### ASSIGNMENT
Gather all lines in the records below that include the word "junitVersion".

### EXERCISE INPUTS
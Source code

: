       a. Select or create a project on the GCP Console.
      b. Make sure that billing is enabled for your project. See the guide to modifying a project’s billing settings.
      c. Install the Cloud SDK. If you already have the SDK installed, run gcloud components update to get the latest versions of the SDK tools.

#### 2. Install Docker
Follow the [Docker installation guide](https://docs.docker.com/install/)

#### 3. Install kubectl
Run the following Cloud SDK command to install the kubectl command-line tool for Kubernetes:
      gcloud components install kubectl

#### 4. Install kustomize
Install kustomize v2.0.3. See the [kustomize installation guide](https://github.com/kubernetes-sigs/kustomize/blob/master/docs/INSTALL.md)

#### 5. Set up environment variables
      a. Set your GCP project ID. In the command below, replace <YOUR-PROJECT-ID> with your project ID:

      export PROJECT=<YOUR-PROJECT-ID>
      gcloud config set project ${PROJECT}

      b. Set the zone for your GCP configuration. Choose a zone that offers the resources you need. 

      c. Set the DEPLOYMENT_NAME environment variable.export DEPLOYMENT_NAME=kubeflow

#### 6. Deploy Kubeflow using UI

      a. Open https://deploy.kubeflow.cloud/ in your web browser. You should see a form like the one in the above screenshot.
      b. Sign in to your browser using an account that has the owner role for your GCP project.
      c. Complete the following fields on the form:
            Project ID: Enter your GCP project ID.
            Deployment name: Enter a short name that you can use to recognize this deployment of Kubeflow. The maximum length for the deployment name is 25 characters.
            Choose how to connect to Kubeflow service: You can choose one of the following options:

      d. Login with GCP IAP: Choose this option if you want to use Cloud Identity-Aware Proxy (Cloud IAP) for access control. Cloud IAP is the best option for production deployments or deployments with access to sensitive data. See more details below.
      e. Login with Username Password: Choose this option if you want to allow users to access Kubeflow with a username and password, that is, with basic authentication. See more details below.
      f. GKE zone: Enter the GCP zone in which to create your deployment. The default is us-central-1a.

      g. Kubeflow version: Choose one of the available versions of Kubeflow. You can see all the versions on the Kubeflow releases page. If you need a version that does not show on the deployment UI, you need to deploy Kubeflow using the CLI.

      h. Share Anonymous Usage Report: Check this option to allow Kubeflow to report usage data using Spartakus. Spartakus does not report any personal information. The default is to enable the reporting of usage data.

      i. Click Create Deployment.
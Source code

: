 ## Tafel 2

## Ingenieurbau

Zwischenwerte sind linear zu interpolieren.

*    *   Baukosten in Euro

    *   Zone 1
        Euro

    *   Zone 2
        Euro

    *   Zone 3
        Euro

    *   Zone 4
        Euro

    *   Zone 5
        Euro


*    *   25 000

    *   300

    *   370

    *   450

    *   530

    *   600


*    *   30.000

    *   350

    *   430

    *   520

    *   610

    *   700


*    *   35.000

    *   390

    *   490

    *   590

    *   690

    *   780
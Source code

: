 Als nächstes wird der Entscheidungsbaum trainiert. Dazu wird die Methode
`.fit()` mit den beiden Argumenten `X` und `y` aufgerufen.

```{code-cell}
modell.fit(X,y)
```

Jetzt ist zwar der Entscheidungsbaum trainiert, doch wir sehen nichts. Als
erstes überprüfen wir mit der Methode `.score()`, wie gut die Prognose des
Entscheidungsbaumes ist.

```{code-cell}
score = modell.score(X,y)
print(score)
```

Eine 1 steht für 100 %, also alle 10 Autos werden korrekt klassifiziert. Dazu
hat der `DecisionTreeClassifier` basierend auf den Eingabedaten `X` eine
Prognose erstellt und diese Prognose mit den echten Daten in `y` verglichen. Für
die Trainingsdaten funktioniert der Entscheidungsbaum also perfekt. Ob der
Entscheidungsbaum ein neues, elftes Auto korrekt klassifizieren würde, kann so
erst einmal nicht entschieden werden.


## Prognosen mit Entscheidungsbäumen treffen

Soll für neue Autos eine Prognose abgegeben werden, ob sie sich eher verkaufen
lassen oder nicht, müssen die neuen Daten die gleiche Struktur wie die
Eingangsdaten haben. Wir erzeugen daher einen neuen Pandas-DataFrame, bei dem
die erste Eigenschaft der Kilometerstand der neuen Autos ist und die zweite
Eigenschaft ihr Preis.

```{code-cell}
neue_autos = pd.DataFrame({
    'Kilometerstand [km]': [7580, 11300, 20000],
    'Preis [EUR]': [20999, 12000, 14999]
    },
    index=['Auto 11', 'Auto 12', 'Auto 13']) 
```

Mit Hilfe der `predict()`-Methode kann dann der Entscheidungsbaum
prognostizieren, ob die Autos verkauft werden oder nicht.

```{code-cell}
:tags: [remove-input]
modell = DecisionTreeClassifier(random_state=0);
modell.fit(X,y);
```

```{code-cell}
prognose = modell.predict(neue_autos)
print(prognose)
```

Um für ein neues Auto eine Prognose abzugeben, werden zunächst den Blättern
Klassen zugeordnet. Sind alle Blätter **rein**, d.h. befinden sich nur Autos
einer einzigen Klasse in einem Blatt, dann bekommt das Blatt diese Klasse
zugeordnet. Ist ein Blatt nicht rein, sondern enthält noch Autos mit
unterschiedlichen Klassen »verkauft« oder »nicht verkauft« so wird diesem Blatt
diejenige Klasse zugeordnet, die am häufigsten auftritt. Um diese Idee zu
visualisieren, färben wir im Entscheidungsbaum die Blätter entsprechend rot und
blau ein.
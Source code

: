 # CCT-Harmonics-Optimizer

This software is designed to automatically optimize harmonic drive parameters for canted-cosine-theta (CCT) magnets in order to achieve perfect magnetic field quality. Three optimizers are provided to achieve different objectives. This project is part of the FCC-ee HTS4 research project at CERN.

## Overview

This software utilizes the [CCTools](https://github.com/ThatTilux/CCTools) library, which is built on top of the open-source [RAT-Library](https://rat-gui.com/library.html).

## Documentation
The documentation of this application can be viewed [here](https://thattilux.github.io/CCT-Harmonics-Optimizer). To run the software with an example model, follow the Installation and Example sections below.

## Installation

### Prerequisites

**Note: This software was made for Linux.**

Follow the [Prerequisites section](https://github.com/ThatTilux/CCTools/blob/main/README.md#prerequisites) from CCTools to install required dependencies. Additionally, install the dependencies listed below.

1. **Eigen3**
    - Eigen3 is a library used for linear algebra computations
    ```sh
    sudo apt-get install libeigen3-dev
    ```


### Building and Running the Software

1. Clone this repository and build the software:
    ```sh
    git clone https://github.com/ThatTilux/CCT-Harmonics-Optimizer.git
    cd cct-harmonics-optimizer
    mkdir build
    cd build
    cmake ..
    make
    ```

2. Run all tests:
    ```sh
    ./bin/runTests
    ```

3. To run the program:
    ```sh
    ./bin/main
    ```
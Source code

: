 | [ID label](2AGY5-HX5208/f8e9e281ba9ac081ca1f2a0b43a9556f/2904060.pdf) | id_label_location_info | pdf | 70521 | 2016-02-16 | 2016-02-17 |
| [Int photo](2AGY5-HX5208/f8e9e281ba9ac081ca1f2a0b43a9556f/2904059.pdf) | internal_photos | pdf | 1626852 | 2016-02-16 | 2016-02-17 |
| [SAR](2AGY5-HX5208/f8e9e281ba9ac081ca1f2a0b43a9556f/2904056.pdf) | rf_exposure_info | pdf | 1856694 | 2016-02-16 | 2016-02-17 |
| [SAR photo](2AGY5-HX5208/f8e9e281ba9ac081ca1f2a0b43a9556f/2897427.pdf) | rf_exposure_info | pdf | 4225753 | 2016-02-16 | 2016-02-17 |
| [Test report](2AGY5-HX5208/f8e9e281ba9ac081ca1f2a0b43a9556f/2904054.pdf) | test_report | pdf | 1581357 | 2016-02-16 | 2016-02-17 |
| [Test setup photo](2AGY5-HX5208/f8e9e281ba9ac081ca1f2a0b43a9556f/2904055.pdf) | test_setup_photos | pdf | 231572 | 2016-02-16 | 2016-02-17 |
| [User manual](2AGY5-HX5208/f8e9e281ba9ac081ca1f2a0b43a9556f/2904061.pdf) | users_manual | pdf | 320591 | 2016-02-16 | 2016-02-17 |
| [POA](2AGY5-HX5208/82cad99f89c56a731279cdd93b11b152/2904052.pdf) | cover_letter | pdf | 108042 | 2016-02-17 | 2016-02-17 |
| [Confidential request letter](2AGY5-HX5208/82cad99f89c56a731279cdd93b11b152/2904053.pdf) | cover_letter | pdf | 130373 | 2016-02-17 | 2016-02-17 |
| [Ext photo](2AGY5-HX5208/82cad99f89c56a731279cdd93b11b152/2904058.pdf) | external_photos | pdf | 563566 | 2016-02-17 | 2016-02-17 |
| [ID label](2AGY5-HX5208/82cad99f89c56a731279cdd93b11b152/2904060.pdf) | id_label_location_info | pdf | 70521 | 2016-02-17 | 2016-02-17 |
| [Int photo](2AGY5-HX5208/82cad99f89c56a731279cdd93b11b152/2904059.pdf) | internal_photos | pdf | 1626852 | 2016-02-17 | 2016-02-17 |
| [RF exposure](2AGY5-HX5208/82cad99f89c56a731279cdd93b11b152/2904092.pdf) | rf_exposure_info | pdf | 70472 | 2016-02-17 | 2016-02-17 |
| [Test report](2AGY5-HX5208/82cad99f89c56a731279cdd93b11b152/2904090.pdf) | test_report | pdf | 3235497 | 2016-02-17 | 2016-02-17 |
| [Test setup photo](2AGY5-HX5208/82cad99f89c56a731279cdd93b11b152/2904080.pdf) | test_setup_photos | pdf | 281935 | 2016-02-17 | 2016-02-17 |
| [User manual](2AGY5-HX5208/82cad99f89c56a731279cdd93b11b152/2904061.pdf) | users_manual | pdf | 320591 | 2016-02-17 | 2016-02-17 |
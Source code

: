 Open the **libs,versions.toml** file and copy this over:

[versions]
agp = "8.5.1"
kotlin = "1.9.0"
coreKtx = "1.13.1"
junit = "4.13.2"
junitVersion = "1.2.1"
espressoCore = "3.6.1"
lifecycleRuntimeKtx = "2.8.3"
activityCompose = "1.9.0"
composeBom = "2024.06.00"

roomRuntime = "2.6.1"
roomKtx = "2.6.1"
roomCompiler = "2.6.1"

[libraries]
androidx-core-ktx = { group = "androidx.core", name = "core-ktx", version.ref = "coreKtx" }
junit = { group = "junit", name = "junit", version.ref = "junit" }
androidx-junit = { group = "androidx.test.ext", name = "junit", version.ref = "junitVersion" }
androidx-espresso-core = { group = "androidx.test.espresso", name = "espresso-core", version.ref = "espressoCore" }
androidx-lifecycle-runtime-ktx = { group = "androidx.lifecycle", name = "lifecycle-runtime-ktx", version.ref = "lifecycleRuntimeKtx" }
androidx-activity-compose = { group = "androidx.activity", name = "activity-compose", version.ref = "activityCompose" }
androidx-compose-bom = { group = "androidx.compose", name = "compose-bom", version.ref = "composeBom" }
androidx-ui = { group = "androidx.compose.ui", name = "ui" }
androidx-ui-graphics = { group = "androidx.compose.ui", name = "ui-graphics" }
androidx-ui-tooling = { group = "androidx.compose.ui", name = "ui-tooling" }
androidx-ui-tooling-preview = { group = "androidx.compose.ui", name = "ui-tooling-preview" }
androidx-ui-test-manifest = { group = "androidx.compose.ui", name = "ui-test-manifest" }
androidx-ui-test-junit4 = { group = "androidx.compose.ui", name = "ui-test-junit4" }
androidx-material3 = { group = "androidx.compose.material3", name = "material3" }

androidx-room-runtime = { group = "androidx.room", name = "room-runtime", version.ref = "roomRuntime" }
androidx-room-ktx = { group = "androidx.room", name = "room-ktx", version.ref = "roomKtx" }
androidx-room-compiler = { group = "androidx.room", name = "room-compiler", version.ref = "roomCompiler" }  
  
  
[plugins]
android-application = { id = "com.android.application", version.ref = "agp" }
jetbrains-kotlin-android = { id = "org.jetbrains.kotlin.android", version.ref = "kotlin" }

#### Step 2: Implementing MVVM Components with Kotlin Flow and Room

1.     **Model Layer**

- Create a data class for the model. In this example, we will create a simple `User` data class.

### SOLUTION BELOW
junitVersion = "1.2.1"
androidx-junit = { group = "androidx.test.ext", name = "junit", version.ref = "junitVersion" }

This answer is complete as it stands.